Since 2008, the balance sheet of what were then 11 state banks has been reduced from 1.7 trillion euros to 900 billion today. Only seven Landesbanks have survived. The largest of these, Landesbank Baden-Württemberg (LBBW), was recapitalised by its owners – the Savings Banks Association, the State and City of Stuttgart – with five billion euros. By founding the “Garantie-Portfolio Baden-Württemberg”, the state also created a risk shield of 12.7 billion euros. As was announced at the beginning of 2018, approximately 430 million euros of this amount was left after the settlement.

HSH Nordbank , which belongs to the federal states of Hamburg und Schleswig-Holstein, had at its peak over 40 billion euros in shipping loans, and has so far cost taxpayers more than 16 billion. The sale to US investors Cerberus and Flowers is due for completion at the end of 2018, provided that any outstanding issues relating to deposit protection and financial supervision can be resolved.

A further Landesbank, Nord/LB, is said to have scored the worst of all eight major German banks in the European Banking Authority’s most recent stress test. Its shipping portfolio is currently estimated at 12 billion euros, and its existing capital requirement at 2 billion.

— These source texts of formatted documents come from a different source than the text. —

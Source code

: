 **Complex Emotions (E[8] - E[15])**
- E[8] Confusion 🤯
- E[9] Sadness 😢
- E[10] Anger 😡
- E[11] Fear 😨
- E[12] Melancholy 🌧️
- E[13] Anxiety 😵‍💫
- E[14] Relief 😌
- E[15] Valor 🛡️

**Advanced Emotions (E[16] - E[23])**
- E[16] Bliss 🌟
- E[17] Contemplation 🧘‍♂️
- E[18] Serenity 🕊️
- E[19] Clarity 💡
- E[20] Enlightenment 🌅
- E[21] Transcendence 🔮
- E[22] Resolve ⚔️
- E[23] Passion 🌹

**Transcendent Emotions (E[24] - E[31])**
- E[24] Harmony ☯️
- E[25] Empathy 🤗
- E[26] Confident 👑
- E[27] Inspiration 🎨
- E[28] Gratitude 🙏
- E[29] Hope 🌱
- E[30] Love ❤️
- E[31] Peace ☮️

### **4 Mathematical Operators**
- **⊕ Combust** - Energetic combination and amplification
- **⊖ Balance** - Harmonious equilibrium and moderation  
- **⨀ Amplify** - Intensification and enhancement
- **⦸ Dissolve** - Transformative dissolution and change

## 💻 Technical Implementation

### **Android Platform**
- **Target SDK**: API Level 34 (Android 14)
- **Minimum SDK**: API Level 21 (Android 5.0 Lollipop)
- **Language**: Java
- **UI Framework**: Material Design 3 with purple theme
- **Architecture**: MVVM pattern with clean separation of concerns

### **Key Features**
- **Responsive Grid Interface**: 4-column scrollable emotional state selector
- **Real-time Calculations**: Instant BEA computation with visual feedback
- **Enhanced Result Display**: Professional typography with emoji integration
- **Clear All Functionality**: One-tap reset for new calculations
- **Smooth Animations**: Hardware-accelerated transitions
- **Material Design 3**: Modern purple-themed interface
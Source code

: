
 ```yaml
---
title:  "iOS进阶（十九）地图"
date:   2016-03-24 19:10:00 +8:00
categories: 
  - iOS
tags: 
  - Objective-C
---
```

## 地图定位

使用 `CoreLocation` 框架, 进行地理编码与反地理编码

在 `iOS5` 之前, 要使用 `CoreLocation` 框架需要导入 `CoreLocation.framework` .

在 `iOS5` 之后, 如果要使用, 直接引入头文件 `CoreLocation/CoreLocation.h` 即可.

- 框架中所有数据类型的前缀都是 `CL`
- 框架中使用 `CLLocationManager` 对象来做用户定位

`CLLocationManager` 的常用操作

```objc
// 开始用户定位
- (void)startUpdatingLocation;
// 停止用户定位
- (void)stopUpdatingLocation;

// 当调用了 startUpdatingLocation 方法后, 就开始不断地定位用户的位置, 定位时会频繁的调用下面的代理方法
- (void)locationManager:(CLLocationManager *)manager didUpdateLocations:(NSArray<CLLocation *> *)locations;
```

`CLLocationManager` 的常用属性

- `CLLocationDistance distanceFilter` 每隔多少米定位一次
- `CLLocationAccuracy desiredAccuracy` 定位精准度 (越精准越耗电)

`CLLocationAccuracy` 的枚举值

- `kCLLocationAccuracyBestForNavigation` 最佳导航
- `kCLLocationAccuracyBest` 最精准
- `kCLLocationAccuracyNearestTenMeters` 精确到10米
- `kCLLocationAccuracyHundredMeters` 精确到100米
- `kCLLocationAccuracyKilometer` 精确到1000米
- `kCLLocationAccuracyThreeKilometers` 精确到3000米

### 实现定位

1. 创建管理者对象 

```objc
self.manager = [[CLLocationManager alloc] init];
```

Confidential documents leaked to the press give a detailed insight into the state of the bank: it hasn’t been able to gain oversight or control of its risks for years and speculation about a takeover is rife.

Perspective for the Landesbanks

Hessische Landesbank (HeLaBa), is the only Landesbank to have survived the financial crisis without capital support from its public owners. Before the crisis, its strategy of maintaining a conservative risk profile proved to be relatively successful, but it was scorned as old-fashioned because it had largely abandoned investment banking. Helaba has limited itself to business with the Sparkassen, and through its co-operation with Frankfurter Sparkasse has a strong presence in retail banking, and can hardly be regarded any more as a typical Landesbank.

The Landesbanks, under the significant influence of politicians, were the real focus of the crisis in Germany because they lacked a sensible and viable business model beyond co-operation with their regional savings banks.  The Landesbanks today are still too far removed from the day-to-day business of the local savings banks and not close enough to the global players of the financial market. Plus they are driven rather by political influence than banking expertise.

As for their future, they have little scope for going into competition with the Sparkassen, since the German banking market is already saturated. However they could establish centres of competence to offer services such as payments, specialist financing, and foreign business to the smaller savings banks. Deka-Bank could be a model: the public banks have already established it as a centre of competence for the securities business. A prerequisite however, is that these banks should rid themselves of the political interference which was the ruin of the original Landesbank system. And for this purpose a single bank would suffice.